Doug, check this out on Ebay....you might want to buy it: LOL!
http://cgi.ebay.com/Vintage-Ceramic-...QQcmdZViewItem
Doug, check this out on Ebay....you might want to buy it: LOL!
http://cgi.ebay.com/Vintage-Ceramic-...QQcmdZViewItem
Been there, done that, but he isn't selling any t-shirts!Originally Posted by Patrick
Or post cards.
I just copy 'em, I don't sell 'em!Originally Posted by Patrick
It's a very well illustrated theory. Mr. Conn (con?) was a member of said organization. The concourse, one of the few projects completed during that period strangely only connects to government buildings and buildings owned by members of said organization...Originally Posted by Doug Loudenback
Sadly, the OIA was shut down
The "anti-business" AG back then saw to that.. Unfortunately, the courts found that the OIA had to follow the law like everyone else, that led to their unfortunate demise as well as the demise of that 1-term AG.

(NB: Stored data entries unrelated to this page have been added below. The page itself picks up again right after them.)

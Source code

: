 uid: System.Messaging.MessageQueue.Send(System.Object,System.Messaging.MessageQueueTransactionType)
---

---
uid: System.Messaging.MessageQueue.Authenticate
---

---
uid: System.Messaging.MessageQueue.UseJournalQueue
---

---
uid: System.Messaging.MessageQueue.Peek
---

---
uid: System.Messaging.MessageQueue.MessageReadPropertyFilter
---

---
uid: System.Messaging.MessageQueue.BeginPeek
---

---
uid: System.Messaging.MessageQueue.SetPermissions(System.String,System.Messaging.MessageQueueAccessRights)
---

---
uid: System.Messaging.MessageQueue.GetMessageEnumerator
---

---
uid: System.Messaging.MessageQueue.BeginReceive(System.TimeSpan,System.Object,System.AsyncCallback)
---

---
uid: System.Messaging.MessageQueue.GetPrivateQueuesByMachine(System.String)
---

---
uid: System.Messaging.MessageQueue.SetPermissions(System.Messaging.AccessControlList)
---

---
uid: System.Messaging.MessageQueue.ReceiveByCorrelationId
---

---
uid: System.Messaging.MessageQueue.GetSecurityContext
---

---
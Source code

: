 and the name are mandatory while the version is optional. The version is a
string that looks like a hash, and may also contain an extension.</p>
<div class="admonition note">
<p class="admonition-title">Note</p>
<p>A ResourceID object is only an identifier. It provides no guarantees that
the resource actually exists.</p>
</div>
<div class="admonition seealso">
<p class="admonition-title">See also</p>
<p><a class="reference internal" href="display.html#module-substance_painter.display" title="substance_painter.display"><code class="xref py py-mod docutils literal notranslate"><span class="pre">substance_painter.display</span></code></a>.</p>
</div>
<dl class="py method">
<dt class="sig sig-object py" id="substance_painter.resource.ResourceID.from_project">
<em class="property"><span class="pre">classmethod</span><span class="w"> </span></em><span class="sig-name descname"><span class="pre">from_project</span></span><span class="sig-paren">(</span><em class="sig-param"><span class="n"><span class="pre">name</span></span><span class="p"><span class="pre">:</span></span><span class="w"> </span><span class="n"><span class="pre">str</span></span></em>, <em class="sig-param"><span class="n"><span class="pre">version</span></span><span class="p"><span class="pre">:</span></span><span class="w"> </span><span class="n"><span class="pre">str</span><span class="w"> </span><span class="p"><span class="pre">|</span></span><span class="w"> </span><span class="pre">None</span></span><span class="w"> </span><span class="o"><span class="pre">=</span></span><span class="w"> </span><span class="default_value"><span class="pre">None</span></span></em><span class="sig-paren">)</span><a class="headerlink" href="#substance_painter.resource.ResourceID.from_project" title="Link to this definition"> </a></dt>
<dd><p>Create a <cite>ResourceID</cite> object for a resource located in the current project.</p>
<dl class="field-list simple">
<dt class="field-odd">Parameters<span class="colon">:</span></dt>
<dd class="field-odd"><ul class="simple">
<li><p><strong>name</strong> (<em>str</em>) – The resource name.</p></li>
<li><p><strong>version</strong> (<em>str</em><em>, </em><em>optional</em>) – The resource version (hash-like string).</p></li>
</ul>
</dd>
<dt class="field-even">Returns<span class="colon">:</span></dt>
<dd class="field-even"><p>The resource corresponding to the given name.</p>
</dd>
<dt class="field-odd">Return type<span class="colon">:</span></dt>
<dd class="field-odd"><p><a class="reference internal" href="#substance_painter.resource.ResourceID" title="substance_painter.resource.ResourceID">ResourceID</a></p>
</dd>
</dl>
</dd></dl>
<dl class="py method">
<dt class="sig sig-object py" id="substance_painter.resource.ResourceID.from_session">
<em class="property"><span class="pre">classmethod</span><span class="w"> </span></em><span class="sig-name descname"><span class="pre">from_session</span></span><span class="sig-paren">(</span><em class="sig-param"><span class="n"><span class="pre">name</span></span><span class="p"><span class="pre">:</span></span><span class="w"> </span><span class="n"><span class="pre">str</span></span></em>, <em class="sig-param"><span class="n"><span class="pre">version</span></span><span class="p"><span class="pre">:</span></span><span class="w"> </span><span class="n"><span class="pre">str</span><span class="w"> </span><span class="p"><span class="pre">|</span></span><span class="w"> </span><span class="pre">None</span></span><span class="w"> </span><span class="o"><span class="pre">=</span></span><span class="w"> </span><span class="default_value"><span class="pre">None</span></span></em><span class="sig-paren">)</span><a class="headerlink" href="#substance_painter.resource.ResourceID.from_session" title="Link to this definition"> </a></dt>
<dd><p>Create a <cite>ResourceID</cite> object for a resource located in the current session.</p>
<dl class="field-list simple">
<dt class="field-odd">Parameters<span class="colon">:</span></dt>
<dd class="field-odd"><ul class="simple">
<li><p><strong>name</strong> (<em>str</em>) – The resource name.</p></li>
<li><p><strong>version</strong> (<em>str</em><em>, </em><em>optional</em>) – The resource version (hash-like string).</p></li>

Patrick: Re the piggybank - you're right.
As far as downtown goes, people like my mom use the name "Pei" like profanity, because (right or wrong) she associates it with the demolition of the downtown Oklahoma City she knew while she was growing up.
I grew up during the "trailing edge" of downtown shopping. I remember going to Brown's a very few times.
What many people don't seem to remember was that the other half of the Myriad Gardens was supposed to be a huge semi-subterranean shopping district - linked, I believe, to the Conncourse tunnel system. There's an escalator that would have taken shoppers to/from the street level down into the shopping area (it's in that little "kiosk" with the neon "Myriad Gardens" sign. When you walk through the Myriad Gardens, and see all those locked doors, those were supposed to be access points to this mall/retail area. Now, other elevator access points have been concreted over and sealed up, so only vague suggestions of what was planned now survive.
As I recall, however, economic conditions crashed well before the Penn Square disaster (the oil embargo comes to mind) and had brought that Myriad Gardens development to a halt well before that time. It was about the same time (I think) as city parks project called the "String of Pearls" that Patience Latting had started, but it fizzled as well...in fact, one of them was where the new Dell call center resides...but I digress...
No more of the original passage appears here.